Québec — garderies privées poussées à la faillite par la concurrence déloyale de l'État


Le taux d’occupation dans les garderies privées non subventionnées aurait chuté sous 50 %.

Plusieurs garderies privées non subventionnées sont au bord du gouffre, faute d’enfants. Elles accusent Québec de les conduire à la faillite et réclament un moratoire pour freiner l’octroi de nouveaux permis.

Forte croissance des garderies privées favorisée par l'État

Le gouvernement a un double discours, déplorent-elles, puisqu’il boude leurs installations (en refusant de les convertir en garderies subventionnées par l'État) tout en favorisant leur croissance exponentielle. Leur nombre a quadruplé en quatre ans et la tendance s’est poursuivie dans les derniers mois.

Soixante-quatre nouvelles garderies non subventionnées (pour un total de 796) ont ouvert leurs portes entre le 1er avril et le 31 juillet, inondant le marché de 3677 places supplémentaires, soit 97 % de toutes les nouvelles places en garderies créées dans les quatre derniers mois.

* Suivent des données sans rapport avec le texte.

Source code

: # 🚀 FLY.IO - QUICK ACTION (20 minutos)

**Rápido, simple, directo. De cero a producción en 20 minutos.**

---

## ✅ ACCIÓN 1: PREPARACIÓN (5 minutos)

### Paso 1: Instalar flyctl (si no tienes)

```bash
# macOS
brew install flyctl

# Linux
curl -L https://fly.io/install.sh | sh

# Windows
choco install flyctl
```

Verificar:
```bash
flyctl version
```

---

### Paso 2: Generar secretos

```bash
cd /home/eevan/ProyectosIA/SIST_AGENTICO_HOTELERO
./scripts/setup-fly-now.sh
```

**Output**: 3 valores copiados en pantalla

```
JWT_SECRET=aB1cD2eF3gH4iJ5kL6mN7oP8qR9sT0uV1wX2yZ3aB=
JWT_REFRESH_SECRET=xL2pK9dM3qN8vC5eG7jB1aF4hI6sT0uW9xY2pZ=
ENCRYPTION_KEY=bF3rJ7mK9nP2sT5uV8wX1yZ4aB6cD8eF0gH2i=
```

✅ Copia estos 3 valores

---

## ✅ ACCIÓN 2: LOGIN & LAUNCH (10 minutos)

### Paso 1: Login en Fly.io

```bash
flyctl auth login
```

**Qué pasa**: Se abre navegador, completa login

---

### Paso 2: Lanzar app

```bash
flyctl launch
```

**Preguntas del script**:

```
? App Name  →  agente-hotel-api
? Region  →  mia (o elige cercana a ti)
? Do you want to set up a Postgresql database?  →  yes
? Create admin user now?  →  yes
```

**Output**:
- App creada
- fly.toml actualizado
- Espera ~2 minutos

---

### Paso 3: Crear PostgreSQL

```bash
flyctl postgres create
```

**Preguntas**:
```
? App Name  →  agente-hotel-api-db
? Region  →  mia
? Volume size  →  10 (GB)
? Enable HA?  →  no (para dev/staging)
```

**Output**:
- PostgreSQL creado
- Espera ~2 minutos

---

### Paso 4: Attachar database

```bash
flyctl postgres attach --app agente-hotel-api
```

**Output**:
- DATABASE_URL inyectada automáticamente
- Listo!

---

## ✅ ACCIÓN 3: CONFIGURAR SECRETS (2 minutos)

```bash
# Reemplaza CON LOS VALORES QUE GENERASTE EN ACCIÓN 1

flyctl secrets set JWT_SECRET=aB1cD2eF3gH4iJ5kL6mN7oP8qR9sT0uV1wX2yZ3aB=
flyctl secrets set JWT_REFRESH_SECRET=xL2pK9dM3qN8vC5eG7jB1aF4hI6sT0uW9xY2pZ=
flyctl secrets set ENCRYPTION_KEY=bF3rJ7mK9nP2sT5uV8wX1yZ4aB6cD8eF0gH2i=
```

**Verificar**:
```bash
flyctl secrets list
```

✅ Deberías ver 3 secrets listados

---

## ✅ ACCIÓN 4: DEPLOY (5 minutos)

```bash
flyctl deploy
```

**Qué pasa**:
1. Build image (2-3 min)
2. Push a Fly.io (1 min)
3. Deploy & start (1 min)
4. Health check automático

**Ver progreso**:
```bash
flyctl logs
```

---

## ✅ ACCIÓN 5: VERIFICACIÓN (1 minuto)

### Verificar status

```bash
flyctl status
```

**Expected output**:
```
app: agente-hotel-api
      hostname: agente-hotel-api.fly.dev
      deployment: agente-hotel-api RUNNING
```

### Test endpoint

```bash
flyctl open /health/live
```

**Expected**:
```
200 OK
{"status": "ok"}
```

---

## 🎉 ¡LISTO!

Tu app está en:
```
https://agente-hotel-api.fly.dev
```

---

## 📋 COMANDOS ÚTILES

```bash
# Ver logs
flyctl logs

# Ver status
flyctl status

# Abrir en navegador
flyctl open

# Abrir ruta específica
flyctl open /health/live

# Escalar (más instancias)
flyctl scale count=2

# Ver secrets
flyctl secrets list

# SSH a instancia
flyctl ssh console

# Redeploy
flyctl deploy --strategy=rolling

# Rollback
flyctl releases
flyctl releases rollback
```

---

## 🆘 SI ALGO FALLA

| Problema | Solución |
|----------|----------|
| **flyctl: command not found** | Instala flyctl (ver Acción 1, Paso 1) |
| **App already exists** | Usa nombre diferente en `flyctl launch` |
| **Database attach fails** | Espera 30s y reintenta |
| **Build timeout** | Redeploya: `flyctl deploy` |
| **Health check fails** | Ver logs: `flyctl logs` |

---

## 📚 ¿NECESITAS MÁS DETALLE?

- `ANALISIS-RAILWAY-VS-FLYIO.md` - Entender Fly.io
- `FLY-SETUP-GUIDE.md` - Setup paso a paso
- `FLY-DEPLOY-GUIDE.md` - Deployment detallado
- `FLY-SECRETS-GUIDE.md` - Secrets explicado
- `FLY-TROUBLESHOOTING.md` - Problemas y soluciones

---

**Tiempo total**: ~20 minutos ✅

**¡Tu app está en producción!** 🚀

La ministre de la Famille, Nicole Léger, rappelons-le, a interdit aux garderies non subventionnées de participer à l’appel d’offres pour les 15 000 nouvelles places dites à 7 $ (en réalité près de 60 $ par jour pour le contribuable). Déjà fortement ébranlées par ce refus, elles doivent maintenant composer avec un nombre croissant de concurrents.



Le Journal de Montréal a discuté avec une quinzaine de propriétaires de garderies dans une situation précaire à Québec, Montréal, Laval, en Montérégie, dans Lanaudière et les Laurentides. L’une d’elles, à Laval, a déclaré faillite à la mi-août, même si elle disposait d’installations « cinq étoiles » selon le gestionnaire qui préfère taire son nom. «La concurrence nous a tués. »

Le phénomène est «répandu» selon la Coalition des garderies privées non subventionnées, qui avait sonné l’alarme au printemps. La situation s’est détériorée cet été. Le taux d’occupation de ses membres (qui facturent entre 35 $ et 45 $ par jour par enfant) aurait chuté sous la barre de 50 %.

Pléthore de places ?

« Je reçois des appels tous les jours. Les parents, évidemment, privilégient les places à 7 $. Mais il y a même des garderies à 7  $ et des CPE qui s’affichent en ce moment parce qu’ils manquent d’enfants, je n’ai jamais vu ça en 15 ans», a commenté Marie-Claude Collin au Journal de Montréal. « Ça fait un an qu’on leur dit d’arrêter d’émettre des permis et de décréter un moratoire. La ministre veut 250 000 places subventionnées pour compléter son réseau à 7 $, mais on est rendu à 262 000 places au total. Il y a peut-être une pénurie de places à 7 $, mais il n’y a plus de pénurie de places.»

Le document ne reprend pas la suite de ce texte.